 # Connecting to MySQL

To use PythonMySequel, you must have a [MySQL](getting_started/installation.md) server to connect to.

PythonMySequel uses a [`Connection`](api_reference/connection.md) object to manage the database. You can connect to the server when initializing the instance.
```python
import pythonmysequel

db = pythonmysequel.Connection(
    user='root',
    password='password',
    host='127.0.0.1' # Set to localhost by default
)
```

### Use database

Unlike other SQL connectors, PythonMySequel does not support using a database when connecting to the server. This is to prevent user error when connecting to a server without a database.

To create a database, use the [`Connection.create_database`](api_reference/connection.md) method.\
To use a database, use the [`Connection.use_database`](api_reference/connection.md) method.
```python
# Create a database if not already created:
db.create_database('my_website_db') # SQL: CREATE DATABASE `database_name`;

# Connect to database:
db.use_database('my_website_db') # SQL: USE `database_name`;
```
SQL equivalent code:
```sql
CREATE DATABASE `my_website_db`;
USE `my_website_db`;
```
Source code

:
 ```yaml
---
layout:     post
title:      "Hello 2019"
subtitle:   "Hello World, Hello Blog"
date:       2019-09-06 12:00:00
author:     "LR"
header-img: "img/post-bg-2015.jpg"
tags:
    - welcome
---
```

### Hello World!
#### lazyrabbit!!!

=====

The whole set of records needs to be written out exactly.

 # Connecting to MySQL

To use PythonMySequel, you must have a [MySQL](getting_started/installation.md) server to connect to.

PythonMySequel uses a [`Connection`](api_reference/connection.md) object to manage the database. You can connect to the server when initializing the instance.
```python
import pythonmysequel

db = pythonmysequel.Connection(
    user='root',
    password='password',
    host='127.0.0.1' # Set to localhost by default
)
```

### Use database

Unlike other SQL connectors, PythonMySequel does not support using a database when connecting to the server. This is to prevent user error when connecting to a server without a database.

To create a database, use the [`Connection.create_database`](api_reference/connection.md) method.\
To use a database, use the [`Connection.use_database`](api_reference/connection.md) method.
```python
# Create a database if not already created:
db.create_database('my_website_db') # SQL: CREATE DATABASE `database_name`;

# Connect to database:
db.use_database('my_website_db') # SQL: USE `database_name`;
```
SQL equivalent code:
```sql
CREATE DATABASE `my_website_db`;
USE `my_website_db`;
```
Source code

:
 ```yaml
---
layout:     post
title:      "Hello 2019"
subtitle:   "Hello World, Hello Blog"
date:       2019-09-06 12:00:00
author:     "LR"
header-img: "img/post-bg-2015.jpg"
tags:
    - welcome
---
```

### Hello World!
#### lazyrabbit!!!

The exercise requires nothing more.